> _WHAT THE TASK ASKS_
Repeat word for word the opening stretch of the entries, from the first line through the line containing "The target group".

> _RECORDS TO USE_
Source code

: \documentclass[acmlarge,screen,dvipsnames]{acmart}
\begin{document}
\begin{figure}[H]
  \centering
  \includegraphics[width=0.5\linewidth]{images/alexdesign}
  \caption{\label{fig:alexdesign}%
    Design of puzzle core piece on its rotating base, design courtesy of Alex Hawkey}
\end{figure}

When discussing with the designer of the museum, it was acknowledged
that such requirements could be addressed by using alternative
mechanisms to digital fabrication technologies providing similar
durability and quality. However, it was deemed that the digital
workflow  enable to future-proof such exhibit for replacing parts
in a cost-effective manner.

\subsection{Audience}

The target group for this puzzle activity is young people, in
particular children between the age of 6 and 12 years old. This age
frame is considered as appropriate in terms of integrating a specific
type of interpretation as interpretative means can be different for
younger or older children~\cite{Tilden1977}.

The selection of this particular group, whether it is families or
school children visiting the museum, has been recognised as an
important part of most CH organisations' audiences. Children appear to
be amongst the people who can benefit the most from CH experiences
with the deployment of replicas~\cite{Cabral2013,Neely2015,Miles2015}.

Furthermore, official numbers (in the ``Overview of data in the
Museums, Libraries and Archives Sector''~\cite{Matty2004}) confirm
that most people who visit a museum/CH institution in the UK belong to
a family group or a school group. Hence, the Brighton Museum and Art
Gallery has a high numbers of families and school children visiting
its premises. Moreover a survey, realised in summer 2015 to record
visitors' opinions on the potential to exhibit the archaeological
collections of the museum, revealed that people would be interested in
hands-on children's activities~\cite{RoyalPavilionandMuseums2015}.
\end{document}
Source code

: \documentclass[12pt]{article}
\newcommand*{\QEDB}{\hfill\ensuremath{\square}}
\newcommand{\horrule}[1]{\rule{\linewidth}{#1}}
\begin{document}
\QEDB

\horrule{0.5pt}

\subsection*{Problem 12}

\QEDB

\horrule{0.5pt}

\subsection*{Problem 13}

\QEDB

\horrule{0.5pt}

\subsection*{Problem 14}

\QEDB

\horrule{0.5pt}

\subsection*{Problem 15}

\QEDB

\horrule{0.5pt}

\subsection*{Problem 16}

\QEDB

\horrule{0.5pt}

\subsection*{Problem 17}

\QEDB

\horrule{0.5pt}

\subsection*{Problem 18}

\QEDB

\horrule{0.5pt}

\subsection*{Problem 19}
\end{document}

> _RESULT FOR THIS TASK_
Source code

: \documentclass[acmlarge,screen,dvipsnames]{acmart}
\begin{document}
\begin{figure}[H]
  \centering
  \includegraphics[width=0.5\linewidth]{images/alexdesign}
  \caption{\label{fig:alexdesign}%
    Design of puzzle core piece on its rotating base, design courtesy of Alex Hawkey}
\end{figure}

When discussing with the designer of the museum, it was acknowledged
that such requirements could be addressed by using alternative
mechanisms to digital fabrication technologies providing similar
durability and quality. However, it was deemed that the digital
workflow  enable to future-proof such exhibit for replacing parts
in a cost-effective manner.

\subsection{Audience}

The target group for this puzzle activity is young people, in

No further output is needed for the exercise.